If you’re a gambler residing in the United Kingdom at the moment, then the likelihood is that you’ve heard of the proposed changes to the industry. With maximum stakes being reduced on fixed odds betting terminals (FOBTs) already, and the potential for the same to be applied to online slot games, it’s only normal to wonder if there’s really a need for it. The Government claims that the reduction was done after figures revealed that the number of problem gamblers in the UK was on the rise, and the maximum stakes were cut as a way of reducing this.
With calls for the banning of credit cards at online casinos, a reduction in the maximum stake on online slots and more, how much does online casino gambling actually contribute towards the problem gambling figures in the UK?
How Much Does the UK Spend At Online Casinos?
Gamblers in the United Kingdom spend over £14 billion every year on casino games, sports betting, poker, the National Lottery and more, according to figures released for the period between October 2017 and September 2018. Yet, most of the money spend actually goes on online gambling, with a total of £5.6 billion registered for that same time period, equating to roughly 38.8% of the total. That includes all kinds of online betting, including bingo, casino games and, of course, sports betting online.
Yet, as far as online casino gaming is concerned, reports suggest that only about 4% of people in the UK who consider themselves gamblers, actually participate in it. Figures were actually much higher for offline horse racing and other sports betting, as well as for private betting and land-based slot machines. The question remains though, as to whether or not that 4% can be held largely responsible for the number of problem gamblers in the UK today.
Problem Gambling Figures on the Rise?
The latest Health Survey for England shows that roughly 13% of the country’s population actually participated in online betting via a bookmaker last year.
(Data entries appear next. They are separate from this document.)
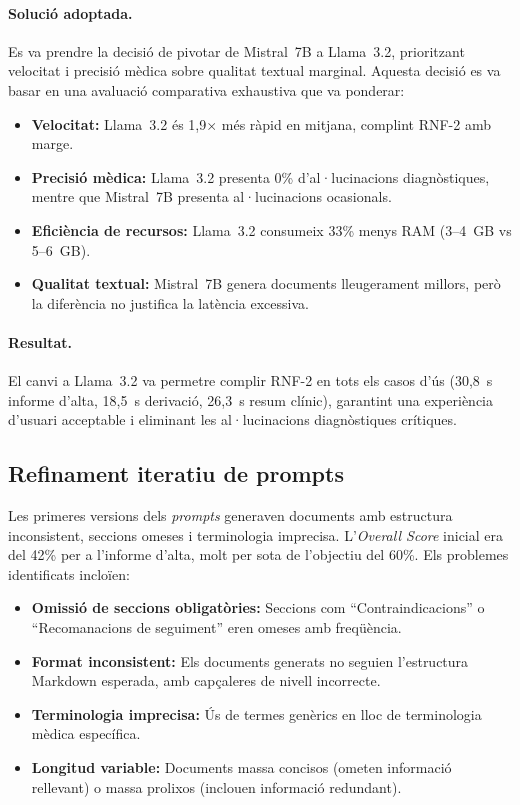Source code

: \documentclass[CAT]{TFUOC}%
\begin{document}
\paragraph{Solució adoptada.}
Es va prendre la decisió de pivotar de Mistral~7B a Llama~3.2, prioritzant velocitat i precisió mèdica sobre qualitat textual marginal. Aquesta decisió es va basar en una avaluació comparativa exhaustiva que va ponderar:

\begin{itemize}
    \item \textbf{Velocitat:} Llama~3.2 és 1,9$\times$ més ràpid en mitjana, complint RNF-2 amb marge.
    \item \textbf{Precisió mèdica:} Llama~3.2 presenta 0\% d'al·lucinacions diagnòstiques, mentre que Mistral~7B presenta al·lucinacions ocasionals.
    \item \textbf{Eficiència de recursos:} Llama~3.2 consumeix 33\% menys RAM (3--4~GB vs 5--6~GB).
    \item \textbf{Qualitat textual:} Mistral~7B genera documents lleugerament millors, però la diferència no justifica la latència excessiva.
\end{itemize}

\paragraph{Resultat.}
El canvi a Llama~3.2 va permetre complir RNF-2 en tots els casos d'ús (30,8~s informe d'alta, 18,5~s derivació, 26,3~s resum clínic), garantint una experiència d'usuari acceptable i eliminant les al·lucinacions diagnòstiques crítiques.

\subsection{Refinament iteratiu de prompts}

Les primeres versions dels \textit{prompts} generaven documents amb estructura inconsistent, seccions omeses i terminologia imprecisa. L'\textit{Overall Score} inicial era del 42\% per a l'informe d'alta, molt per sota de l'objectiu del 60\%. Els problemes identificats incloïen:

\begin{itemize}
    \item \textbf{Omissió de seccions obligatòries:} Seccions com ``Contraindicacions'' o ``Recomanacions de seguiment'' eren omeses amb freqüència.
    \item \textbf{Format inconsistent:} Els documents generats no seguien l'estructura Markdown esperada, amb capçaleres de nivell incorrecte.
    \item \textbf{Terminologia imprecisa:} Ús de termes genèrics en lloc de terminologia mèdica específica.
    \item \textbf{Longitud variable:} Documents massa concisos (ometen informació rellevant) o massa prolixos (inclouen informació redundant).
\end{itemize}
\end{document}

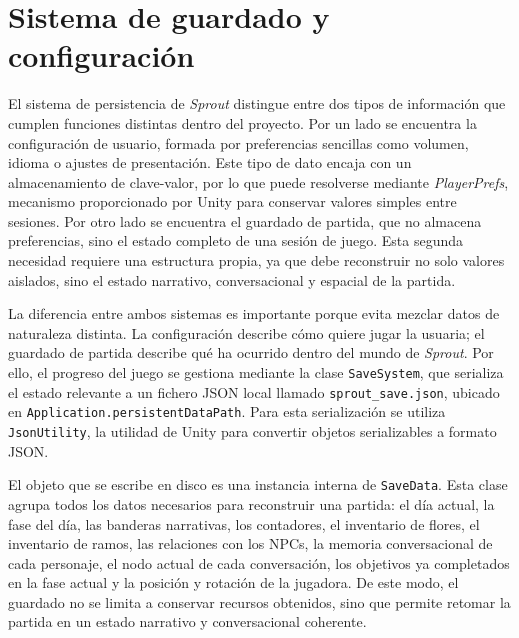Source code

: \documentclass[12pt,twoside,titlepage]{report}
\begin{document}
\section{Sistema de guardado y configuración}
El sistema de persistencia de \textit{Sprout} distingue entre dos tipos de información que cumplen funciones distintas dentro del proyecto. Por un lado se encuentra la configuración de usuario, formada por preferencias sencillas como volumen, idioma o ajustes de presentación. Este tipo de dato encaja con un almacenamiento de clave-valor, por lo que puede resolverse mediante \textit{PlayerPrefs}, mecanismo proporcionado por Unity para conservar valores simples entre sesiones.
Por otro lado se encuentra el  guardado de partida, que no almacena preferencias, sino el estado completo de una sesión de juego. Esta segunda necesidad requiere una estructura propia, ya que debe reconstruir no solo valores aislados, sino el estado narrativo, conversacional y espacial de la partida.

La diferencia entre ambos sistemas es importante porque evita mezclar datos de naturaleza distinta. La configuración describe cómo quiere jugar la usuaria; el guardado de partida describe qué ha ocurrido dentro del mundo de \textit{Sprout}. Por ello, el progreso del juego se gestiona mediante la clase \texttt{SaveSystem}, que serializa el estado relevante a un fichero JSON local llamado \texttt{sprout\_save.json}, ubicado en \texttt{Application.persistentDataPath}. Para esta serialización se utiliza \texttt{JsonUtility}, la utilidad de Unity para convertir objetos serializables a formato JSON.

El objeto que se escribe en disco es una instancia interna de \texttt{SaveData}. Esta clase agrupa todos los datos necesarios para reconstruir una partida: el día actual, la fase del día, las banderas narrativas, los contadores, el inventario de flores, el inventario de ramos, las relaciones con los NPCs, la memoria conversacional de cada personaje, el nodo actual de cada conversación, los objetivos ya completados en la fase actual y la posición y rotación de la jugadora. De este modo, el guardado no se limita a conservar recursos obtenidos, sino que permite retomar la partida en un estado narrativo y conversacional coherente.
\end{document}
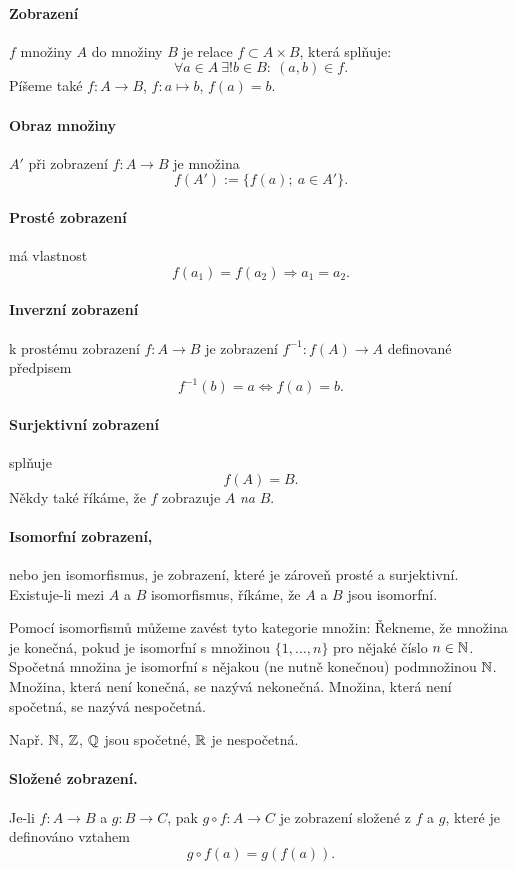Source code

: \paragraph{Zobrazení} $f$ množiny $A$ do množiny $B$ je relace $f\subset A\times B$, která splňuje:
$$ \forall a\in A~\exists!b\in B:~(a,b)\in f. $$
Píšeme také $f:A\to B$, $f:a\mapsto b$, $f(a)=b$.

\paragraph{Obraz množiny} $A'$ při zobrazení $f:A\to B$ je množina
$$ f(A'):=\{f(a);~a\in A'\}. $$

\paragraph{Prosté zobrazení} má vlastnost
$$ f(a_1)=f(a_2) \Rightarrow a_1=a_2. $$

\paragraph{Inverzní zobrazení} k prostému zobrazení $f:A\to B$ je zobrazení $f^{-1}:f(A)\to A$ definované předpisem
$$ f^{-1}(b)=a \Leftrightarrow f(a)=b. $$

\paragraph{Surjektivní zobrazení} splňuje
$$ f(A)=B. $$
Někdy také říkáme, že $f$ zobrazuje $A$ \emph{na} $B$.

\paragraph{Isomorfní zobrazení,} nebo jen isomorfismus, je zobrazení, které je zároveň prosté a surjektivní.
Existuje-li mezi $A$ a $B$ isomorfismus, říkáme, že $A$ a $B$ jsou isomorfní.

Pomocí isomorfismů můžeme zavést tyto kategorie množin:
Řekneme, že množina je konečná, pokud je isomorfní s množinou $\{1,\ldots,n\}$ pro nějaké číslo $n\in\mathbb N$.
Spočetná množina je isomorfní s nějakou (ne nutně konečnou) podmnožinou $\mathbb N$.
Množina, která není konečná, se nazývá nekonečná.
Množina, která není spočetná, se nazývá nespočetná.

Např. $\mathbb N$, $\mathbb Z$, $\mathbb Q$ jsou spočetné, $\mathbb R$ je nespočetná.

\paragraph{Složené zobrazení.} Je-li $f:A\to B$ a $g:B\to C$, pak $g\circ f:A\to C$ je zobrazení složené z $f$ a $g$, které je definováno vztahem
$$ g\circ f(a) = g(f(a)). $$


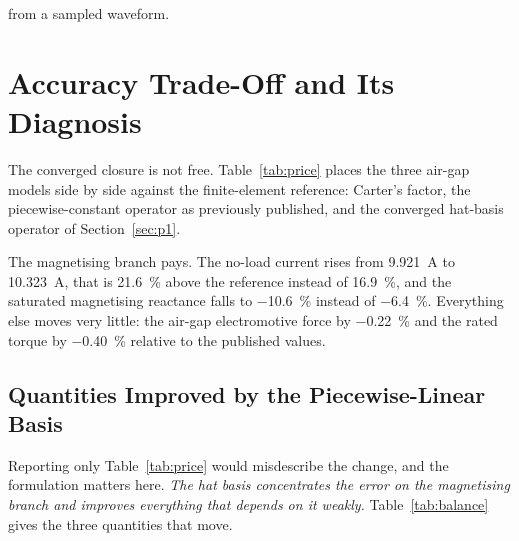\documentclass[10pt,a4paper,twocolumn]{article}
\theoremstyle{plain}
\theoremstyle{remark}
\begin{document}
\begin{table}[tp]
\begin{threeparttable}
\begin{tablenotes}[flushleft]
from a sampled waveform.
\end{tablenotes}
\end{threeparttable}
\caption{\emph{(a)} Waveform deviation of the mid-gap field against
two-dimensional finite elements, evaluated pointwise at the reference
sampling angles and registered on the fundamental phase, at the
network's rotor position and at the reference's own; \emph{(b)} what the
unmatched rotor position was worth on the four figures this section
quotes; \emph{(c)} the spatial spectrum behind the deviation. A
fundamental within \SI{0.3}{\percent} coexists with a waveform deviation
above half the reference root-mean-square.}
\label{tab:fielderr}
\end{table}



\section{Accuracy Trade-Off and Its Diagnosis}
\label{sec:price}

The converged closure is not free. Table~\ref{tab:price} places the
three air-gap models side by side against the finite-element reference:
Carter's factor, the piecewise-constant operator as previously
published, and the converged hat-basis operator of
Section~\ref{sec:p1}.

The magnetising branch pays. The no-load current rises from
\SI{9.921}{\ampere} to \SI{10.323}{\ampere}, that is
\SI{+21.6}{\percent} above the reference instead of
\SI{+16.9}{\percent}, and the saturated magnetising reactance falls to
\SI{-10.6}{\percent} instead of \SI{-6.4}{\percent}. Everything else
moves very little: the air-gap electromotive force by
\SI{-0.22}{\percent} and the rated torque by \SI{-0.40}{\percent}
relative to the published values.


\subsection{Quantities Improved by the Piecewise-Linear Basis}

Reporting only Table~\ref{tab:price} would misdescribe the change, and
the formulation matters here. \emph{The hat basis concentrates the error
on the magnetising branch and improves everything that depends on it
weakly.} Table~\ref{tab:balance} gives the three quantities that move.
\end{document}
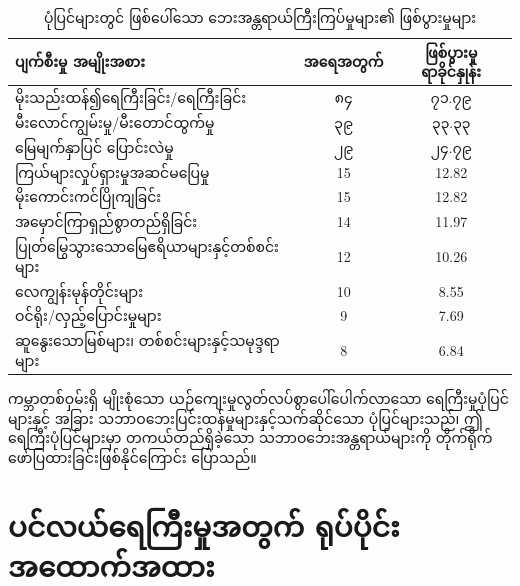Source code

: \documentclass[10pt,twocolumn,letterpaper]{article}
\begin{document}
\begin{table}[ht]
\begin{center}
\renewcommand{\arraystretch}{1.2}  %
\begin{tabular}{|l|c|c|}
\hline
\textbf{ပျက်စီးမှု အမျိုးအစား} & \textbf{အရေအတွက်} & \textbf{ဖြစ်ပွားမှုရာခိုင်နှုန်း} \\
\hline\hline
မိုးသည်းထန်၍ရေကြီးခြင်း/ရေကြီးခြင်း            & ၈၄ & ၇၁.၇၉ \\
မီးလောင်ကျွမ်းမှု/မီးတောင်ထွက်မှု & ၃၉ & ၃၃.၃၃ \\
မြေမျက်နှာပြင် ပြောင်းလဲမှု   & ၂၉ & ၂၄.၇၉ \\
ကြယ်များလှုပ်ရှားမှုအဆင်မပြေမှု           & 15 & 12.82 \\
မိုးကောင်းကင်ပြိုကျခြင်း           & 15 & 12.82 \\
အမှောင်ကြာရှည်စွာတည်ရှိခြင်း      & 14 & 11.97 \\
ပြုတ်မြွေသွားသောမြေဧရိယာများနှင့်တစ်စင်းများ    & 12 & 10.26 \\
လေကျွန်းမုန်တိုင်းများ          & 10 & 8.55  \\
ဝင်ရိုး/လှည့်ပြောင်းမှုများ & 9 & 7.69  \\
ဆူနွေးသောမြစ်များ၊ တစ်စင်းများနှင့်သမုဒ္ဒရာများ & 8 & 6.84 \\
\hline
\end{tabular}
\end{center}
\caption{ပုံပြင်များတွင် ဖြစ်ပေါ်သော ဘေးအန္တရာယ်ကြီးကြပ်မှုများ၏ ဖြစ်ပွားမှုများ}
\label{tab: 1}
\end{table}

ကမ္ဘာတစ်ဝှမ်းရှိ မျိုးစုံသော ယဉ်ကျေးမှုလွတ်လပ်စွာပေါ်ပေါက်လာသော ရေကြီးမှုပုံပြင်များနှင့် အခြား သဘာဝဘေးပြင်းထန်မှုများနှင့်သက်ဆိုင်သော ပုံပြင်များသည်၊ ဤရေကြီးပုံပြင်များမှာ တကယ်တည်ရှိခဲ့သော သဘာဝဘေးအန္တရာယ်များကို တိုက်ရိုက်ဖော်ပြထားခြင်းဖြစ်နိုင်ကြောင်း ပြောသည်။

\section{ပင်လယ်ရေကြီးမှုအတွက် ရုပ်ပိုင်းအထောက်အထား}
\end{document}
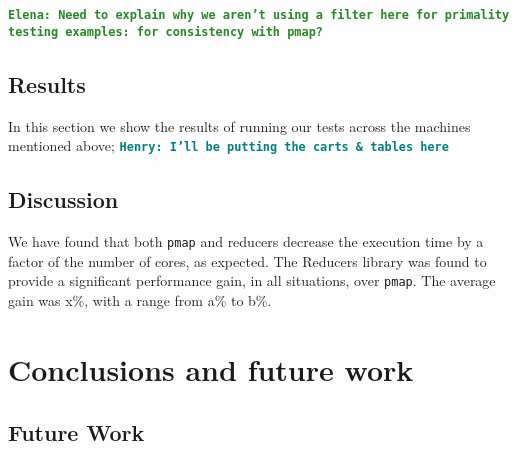\documentclass[12pt]{article}
\newcommand{\comment}[1]{{\bf \tt  {#1}}}
\newcommand{\emcomment}[1]{\textcolor{ForestGreen}{\comment{Elena: {#1}}}}
\newcommand{\hfcomment}[1]{\textcolor{Teal}{\comment{Henry: {#1}}}}
\newcommand{\clocode}[1]{{\texttt {#1}}}
\begin{document}
\emcomment{Need to explain why we aren't using a filter here for primality testing examples: for consistency with pmap?}

\subsection{Results}\label{sec:results}
In this section we show the results of running our tests across the machines mentioned above;
\hfcomment{I'll be putting the carts \& tables here}


\subsection{Discussion}\label{sec:discussion}
We have found that both \clocode{pmap} and reducers decrease the execution time by a factor of the number of cores, as expected. The Reducers library was found to provide a significant performance gain, in all situations, over \clocode{pmap}. The average gain was x\%, with a range from a\% to b\%.




\section{Conclusions and future work}\label{sec:conclusion}




\subsection{Future Work}\label{sec:future}








%
%




%  
%
%










\end{document}
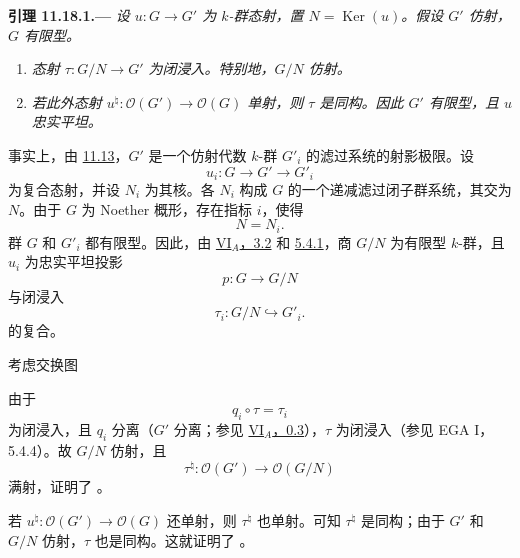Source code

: \medskip
{}\label{lem:sga3-VIB-11.18.1}%
\noindent\textbf{引理 11.18.1.---}
\emph{设 \(u:G\to G'\) 为 \(k\)-群态射，置 \(N=\operatorname{Ker}(u)\)。假设 \(G'\) 仿射，\(G\) 有限型。}
\begin{enumerate}
\item[\textup{\SGAInlineRefTarget{lem:sga3-VIB-11.18.1:item:i}(i)}]
  \label{concl:sga3-VIB-11.18.1-i}%
  \emph{态射 \(\tau:G/N\to G'\) 为闭浸入。特别地，\(G/N\) 仿射。}

\item[\textup{(ii)}]
  \label{concl:sga3-VIB-11.18.1-ii}%
  \emph{若此外态射 \(u^\natural:\mathcal O(G')\to\mathcal O(G)\) 单射，则 \(\tau\) 是同构。因此 \(G'\) 有限型，且 \(u\) 忠实平坦。}
\end{enumerate}

事实上，由 \hyperref[prop:sga3-VIB-11.13]{11.13}，\(G'\) 是一个仿射代数 \(k\)-群 \(G'_i\) 的滤过系统的射影极限。设
\[
  u_i:G\longrightarrow G'\longrightarrow G'_i
\]
为复合态射，并设 \(N_i\) 为其核。各 \(N_i\) 构成 \(G\) 的一个递减滤过闭子群系统，其交为 \(N\)。由于 \(G\) 为 Noether 概形，存在指标 \(i\)，使得
\[
  N=N_i.
\]
群 \(G\) 和 \(G'_i\) 都有限型。因此，由 \hyperref[thm:sga3-VIA-3.2]{VI\(_A\)，3.2} 和 \hyperref[prop:sga3-VIA-5.4.1]{5.4.1}，商 \(G/N\) 为有限型 \(k\)-群，且 \(u_i\) 为忠实平坦投影
\[
  p:G\longrightarrow G/N
\]
与闭浸入
\[
  \tau_i:G/N\hookrightarrow G'_i.
\]
的复合。

考虑交换图
\begin{center}
  \label{diag:sga3-VIB-11.18.1-closed-immersion}%
\end{center}
由于
\[
  q_i\circ\tau=\tau_i
\]
为闭浸入，且 \(q_i\) 分离\textup{（\(G'\) 分离；参见 \hyperref[sga3:VIA:0.3]{VI\(_A\)，0.3}）}，\(\tau\) 为闭浸入\textup{（参见 EGA I，5.4.4）}。故 \(G/N\) 仿射，且
\[
  \tau^\natural:\mathcal O(G')\longrightarrow
    \mathcal O(G/N)
\]
满射，证明了 \textup{}。

若 \(u^\natural:\mathcal O(G')\to\mathcal O(G)\) 还单射，则 \(\tau^\natural\) 也单射。可知 \(\tau^\natural\) 是同构；由于 \(G'\) 和 \(G/N\) 仿射，\(\tau\) 也是同构。这就证明了 \textup{}。

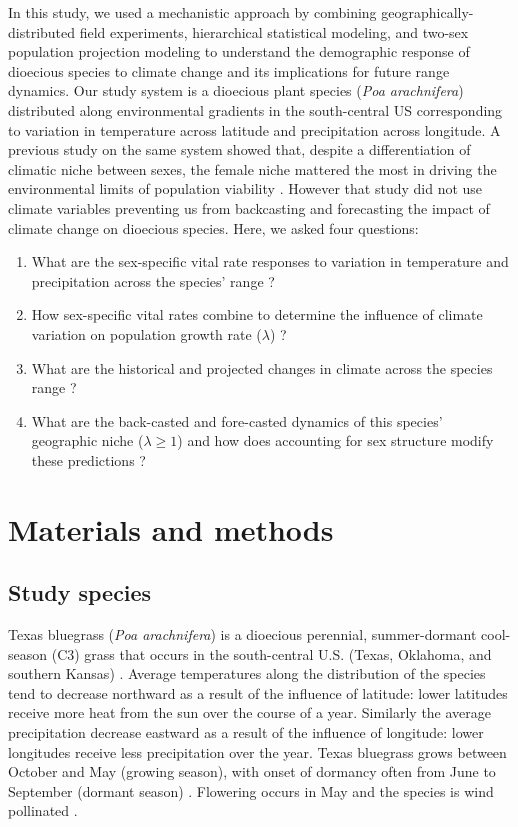 \documentclass[12pt]{article}
\begin{document}
In this study, we used a mechanistic approach by combining geographically-distributed field experiments, hierarchical statistical modeling, and two-sex population projection modeling to understand the demographic response of dioecious species to climate change and its implications for future range dynamics.
Our study system is a dioecious plant species (\textit{Poa arachnifera}) distributed along environmental gradients in the south-central US corresponding to variation in temperature across latitude and precipitation across longitude. 
A previous study on the same system showed that, despite a differentiation of climatic niche between sexes, the female niche mattered the most in driving the environmental limits of population viability \citep{miller2022two}.
However that study did not use climate variables preventing us from backcasting and forecasting the impact of climate change on dioecious species.
Here, we asked four questions: 
\begin{enumerate}
	\item What are the sex-specific vital rate responses to variation in temperature and precipitation across the species' range ?
	\item How sex-specific vital rates combine to determine the influence of climate variation on population growth rate ($\lambda$) ?
	\item What are the historical and projected changes in climate across the species range ?
	\item What are the back-casted and fore-casted dynamics of this species' geographic niche ($\lambda \geq 1$) and how does accounting for sex structure modify these predictions ?
\end{enumerate}

\section*{Materials and methods}
\subsection*{Study species}
Texas bluegrass (\textit{Poa arachnifera}) is a dioecious perennial, summer-dormant cool-season (C3) grass that occurs in the south-central U.S. (Texas, Oklahoma, and southern Kansas) \citep{hitchcock1971manual}. 
Average temperatures along the distribution of the species tend to decrease northward as a result of the influence of latitude: lower latitudes receive more heat from the sun over the course of a year.
Similarly the average precipitation decrease eastward as a result of the influence of longitude: lower longitudes receive less precipitation over the year.
Texas bluegrass grows between October and May (growing season), with onset of dormancy often from June to September (dormant season) \citep{kindiger2004interspecific}.
Flowering occurs in May and the species is wind pollinated \citep{hitchcock1971manual}.
\end{document}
That being said, the number of people who had gambled overall had taken a drop to 53% altogether.
Yet, the same survey measured problem gambling rates of the country, and this was done through two alternative measures. Those methods were the DSM-IV and PGSI, and both of them recorded rates which were below the standard accepted rate of 0.7%. Men were found to be more likely to have problems than women, and the PGSI method also suggested that around 0.8% of the population could potentially be classified as “moderate risk” gamblers.
Even though this is the case, rates of people gambling (both offline and online) have fallen in recent years. Comparing 2018’s results to those of 2016 prove that, with 56% of people over 16 participating in gambling in the latter year. Even that was down from the previous year’s 62% figure.
According to The Royal College of Psychiatrists, gambling has become a problem for about nine people in every 1,000, accounting for around 1% of the population. That being said, the charity known as GamCare, says that it has seen an increase in the number of calls it has received for help. From 2017-18, it took just below 30,000 calls from those seeking advice and assistance with gambling problems. As it happens, most of the callers said that they were specifically struggling with online gambling.
Young People Gambling
The United Kingdom Gambling Commission (UKGC) published its 2019 Young People and Gambling report recently as well, which had some of its own figures on display regarding gambling amongst minors. This looks at gambling tends surrounding 11-16-year-olds, and as of 2019, the figure has reduced from 14% to 11%. Of the number of youths interviewed, 7% of them explained that they had participated in online gambling at some time in their life. Meanwhile, 12% said that they have played an online gambling-style game, with 47% of that amount stating that this was done via a downloadable app.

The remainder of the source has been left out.